I find it funny that we, collectively, are now okay with comments in the code.

I remember the general consensus on this _not even two years ago_ being that the code should speak for itself and that comments harm more than help.

This matters less when agentic tools are doing the maintenance, I suppose, but the backslide in this practice is interesting.


It's never been the consensus. As far back as I can remember, the wisdom was always to comment why the code does what it does if needed, and to avoid saying what the code does.

Saying that function "getUserByName" fetches a user by name is redundant. Saying that a certain method is called because of a quirk in a legacy system is important.

I regularly implement financial calculations. Not only do I leave comments everywhere, I tend to create a markdown file next to the function, to summarise and explain the context around the calculation. Just plain english, what it's supposed to do, the high level steps, etc.


> I remember the general consensus on this _not even two years ago_ being that the code should speak for itself and that comments harm more than help.

If that was the consensus, it was wrong. There are valuable kinds of comments (whys, warnings, etc) that code can never say.


I'd describe that as a trend, rather than a consensus.

It wasn't an entirely bad idea, because comments carry a high maintenance cost. They usually need to be rewritten when nearby code is edited, and they sometimes need to be rewritten when remote code is edited - a form of coupling which can't be checked by the compiler.
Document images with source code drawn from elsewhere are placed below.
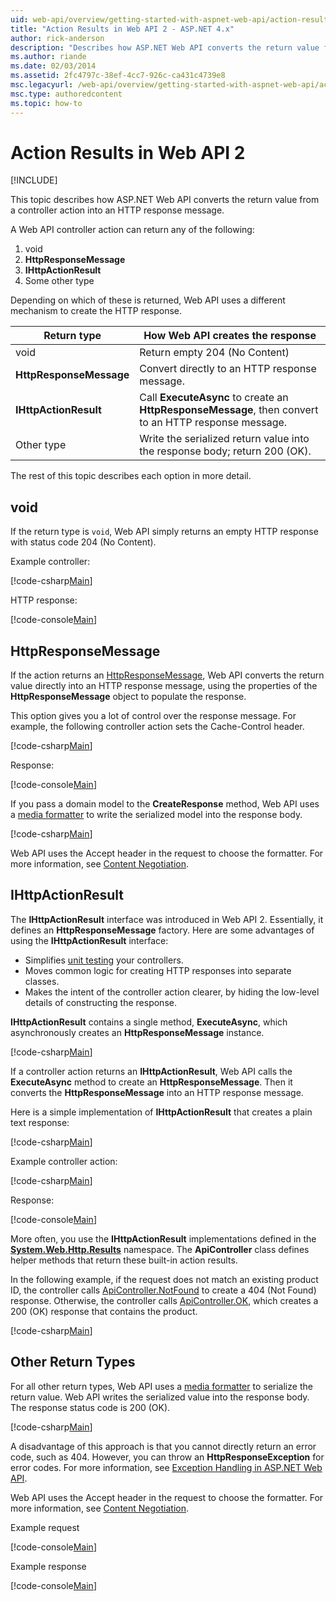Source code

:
 ```yaml
---
uid: web-api/overview/getting-started-with-aspnet-web-api/action-results
title: "Action Results in Web API 2 - ASP.NET 4.x"
author: rick-anderson
description: "Describes how ASP.NET Web API converts the return value from a controller action into an HTTP response message in ASP.NET 4.x."
ms.author: riande
ms.date: 02/03/2014
ms.assetid: 2fc4797c-38ef-4cc7-926c-ca431c4739e8
msc.legacyurl: /web-api/overview/getting-started-with-aspnet-web-api/action-results
msc.type: authoredcontent
ms.topic: how-to
---
```

# Action Results in Web API 2

[!INCLUDE[](~/includes/coreWebAPI.md)]

This topic describes how ASP.NET Web API converts the return value from a controller action into an HTTP response message.

A Web API controller action can return any of the following:

1. void
2. **HttpResponseMessage**
3. **IHttpActionResult**
4. Some other type

Depending on which of these is returned, Web API uses a different mechanism to create the HTTP response.

| Return type | How Web API creates the response |
| --- | --- |
| void | Return empty 204 (No Content) |
| **HttpResponseMessage** | Convert directly to an HTTP response message. |
| **IHttpActionResult** | Call **ExecuteAsync** to create an **HttpResponseMessage**, then convert to an HTTP response message. |
| Other type | Write the serialized return value into the response body; return 200 (OK). |

The rest of this topic describes each option in more detail.

## void

If the return type is `void`, Web API simply returns an empty HTTP response with status code 204 (No Content).

Example controller:

[!code-csharp[Main](action-results/samples/sample1.cs)]

HTTP response:

[!code-console[Main](action-results/samples/sample2.cmd)]

## HttpResponseMessage

If the action returns an [HttpResponseMessage](https://msdn.microsoft.com/library/system.net.http.httpresponsemessage.aspx), Web API converts the return value directly into an HTTP response message, using the properties of the **HttpResponseMessage** object to populate the response.

This option gives you a lot of control over the response message. For example, the following controller action sets the Cache-Control header.

[!code-csharp[Main](action-results/samples/sample3.cs)]

Response:

[!code-console[Main](action-results/samples/sample4.cmd?highlight=2)]

If you pass a domain model to the **CreateResponse** method, Web API uses a [media formatter](../formats-and-model-binding/media-formatters.md) to write the serialized model into the response body.

[!code-csharp[Main](action-results/samples/sample5.cs)]

Web API uses the Accept header in the request to choose the formatter. For more information, see [Content Negotiation](../formats-and-model-binding/content-negotiation.md).

## IHttpActionResult

The **IHttpActionResult** interface was introduced in Web API 2. Essentially, it defines an **HttpResponseMessage** factory. Here are some advantages of using the **IHttpActionResult** interface:

- Simplifies [unit testing](../testing-and-debugging/unit-testing-controllers-in-web-api.md) your controllers.
- Moves common logic for creating HTTP responses into separate classes.
- Makes the intent of the controller action clearer, by hiding the low-level details of constructing the response.

**IHttpActionResult** contains a single method, **ExecuteAsync**, which asynchronously creates an **HttpResponseMessage** instance.

[!code-csharp[Main](action-results/samples/sample6.cs)]

If a controller action returns an **IHttpActionResult**, Web API calls the **ExecuteAsync** method to create an **HttpResponseMessage**. Then it converts the **HttpResponseMessage** into an HTTP response message.

Here is a simple implementation of **IHttpActionResult** that creates a plain text response:

[!code-csharp[Main](action-results/samples/sample7.cs)]

Example controller action:

[!code-csharp[Main](action-results/samples/sample8.cs)]

Response:

[!code-console[Main](action-results/samples/sample9.cmd)]

More often, you use the **IHttpActionResult** implementations defined in the **[System.Web.Http.Results](https://msdn.microsoft.com/library/system.web.http.results.aspx)** namespace. The **ApiController** class defines helper methods that return these built-in action results.

In the following example, if the request does not match an existing product ID, the controller calls [ApiController.NotFound](https://msdn.microsoft.com/library/system.web.http.apicontroller.notfound.aspx) to create a 404 (Not Found) response. Otherwise, the controller calls [ApiController.OK](https://msdn.microsoft.com/library/dn314591.aspx), which creates a 200 (OK) response that contains the product.

[!code-csharp[Main](action-results/samples/sample10.cs)]

## Other Return Types

For all other return types, Web API uses a [media formatter](../formats-and-model-binding/media-formatters.md) to serialize the return value. Web API writes the serialized value into the response body. The response status code is 200 (OK).

[!code-csharp[Main](action-results/samples/sample11.cs)]

A disadvantage of this approach is that you cannot directly return an error code, such as 404. However, you can throw an **HttpResponseException** for error codes. For more information, see [Exception Handling in ASP.NET Web API](../error-handling/exception-handling.md).

Web API uses the Accept header in the request to choose the formatter. For more information, see [Content Negotiation](../formats-and-model-binding/content-negotiation.md).

Example request

[!code-console[Main](action-results/samples/sample12.cmd)]

Example response

[!code-console[Main](action-results/samples/sample13.cmd)]

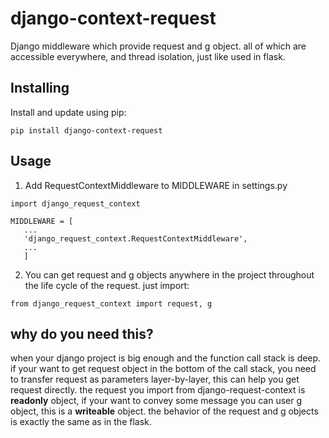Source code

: # django-context-request
Django middleware which provide request and g object. all of which are accessible everywhere, and thread isolation, just like used in flask.

## Installing

Install and update using pip:

```
pip install django-context-request
```


## Usage

  1. Add RequestContextMiddleware to MIDDLEWARE in settings.py
  
 ```
 import django_request_context
 
 MIDDLEWARE = [
    ...
    'django_request_context.RequestContextMiddleware',
    ...
    ] 
 ``` 
 
  2. You can get request and g objects anywhere in the project throughout the life cycle of the request.
  just import:
```
from django_request_context import request, g
```

 
## why do you need this?
when your django project is big enough and the function call stack is deep.
if your want to get request object in the bottom of the call stack,
you need to transfer request as parameters layer-by-layer, this can help you get request directly.
the request you import from django-request-context is **readonly** object,
if your want to convey some message you can user g object, this is a **writeable** object.
the behavior of the request and g objects is exactly the same as in the flask.
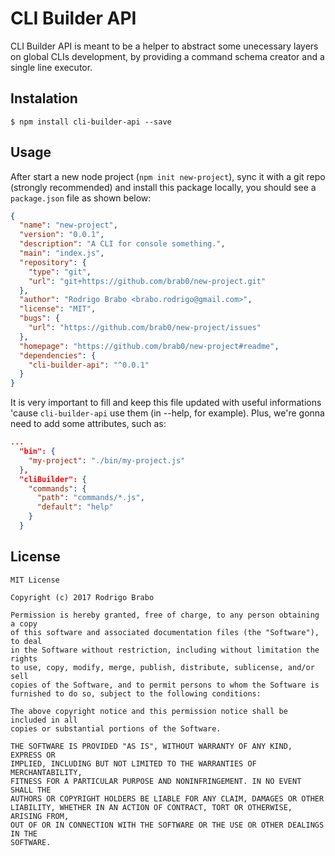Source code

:CLI Builder API
===============
CLI Builder API is meant to be a helper to abstract some unecessary layers on global CLIs development, by providing a command schema creator and a single line executor.

## Instalation
    $ npm install cli-builder-api --save

## Usage
After start a new node project (`npm init new-project`), sync it with a git repo (strongly recommended) and install this package locally, you should see a `package.json` file as shown below:

```json
{
  "name": "new-project",
  "version": "0.0.1",
  "description": "A CLI for console something.",
  "main": "index.js",
  "repository": {
    "type": "git",
    "url": "git+https://github.com/brab0/new-project.git"
  },
  "author": "Rodrigo Brabo <brabo.rodrigo@gmail.com>",
  "license": "MIT",
  "bugs": {
    "url": "https://github.com/brab0/new-project/issues"
  },
  "homepage": "https://github.com/brab0/new-project#readme",
  "dependencies": {
    "cli-builder-api": "^0.0.1"
  }
}
```
It is very important to fill and keep this file updated with useful informations 'cause `cli-builder-api` use them (in --help, for example). Plus, we're gonna need to add some attributes, such as:

```json
...
  "bin": {
    "my-project": "./bin/my-project.js"
  },
  "cliBuilder": {
    "commands": {
      "path": "commands/*.js",
      "default": "help"
    }
  }
```

## License
```
MIT License

Copyright (c) 2017 Rodrigo Brabo

Permission is hereby granted, free of charge, to any person obtaining a copy
of this software and associated documentation files (the "Software"), to deal
in the Software without restriction, including without limitation the rights
to use, copy, modify, merge, publish, distribute, sublicense, and/or sell
copies of the Software, and to permit persons to whom the Software is
furnished to do so, subject to the following conditions:

The above copyright notice and this permission notice shall be included in all
copies or substantial portions of the Software.

THE SOFTWARE IS PROVIDED "AS IS", WITHOUT WARRANTY OF ANY KIND, EXPRESS OR
IMPLIED, INCLUDING BUT NOT LIMITED TO THE WARRANTIES OF MERCHANTABILITY,
FITNESS FOR A PARTICULAR PURPOSE AND NONINFRINGEMENT. IN NO EVENT SHALL THE
AUTHORS OR COPYRIGHT HOLDERS BE LIABLE FOR ANY CLAIM, DAMAGES OR OTHER
LIABILITY, WHETHER IN AN ACTION OF CONTRACT, TORT OR OTHERWISE, ARISING FROM,
OUT OF OR IN CONNECTION WITH THE SOFTWARE OR THE USE OR OTHER DEALINGS IN THE
SOFTWARE.

```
It's easy to squander this high cost by writing comments which are more noise than signal.

However, there's plenty of useful information which can only be communicated using prose. "Avoid unnecessary comments" is a very good suggestion, but I think a lot of people over-corrected, distorting the message into "never write comments" or "comments are a code smell".


In context of the thread, that's because AI fixes the key problem with comments, because it maintains them when the code is updated.


yeah that was weird, it was like a cult and some coworkers of mine were religiously hunting down every comment in other people's MR's, just kinda assumed that "no comments" is a hard rule. Very strange, i had to fight many battles for my sanity. There are many cases where you may want to explain why this is coded the way this is coded, not just how.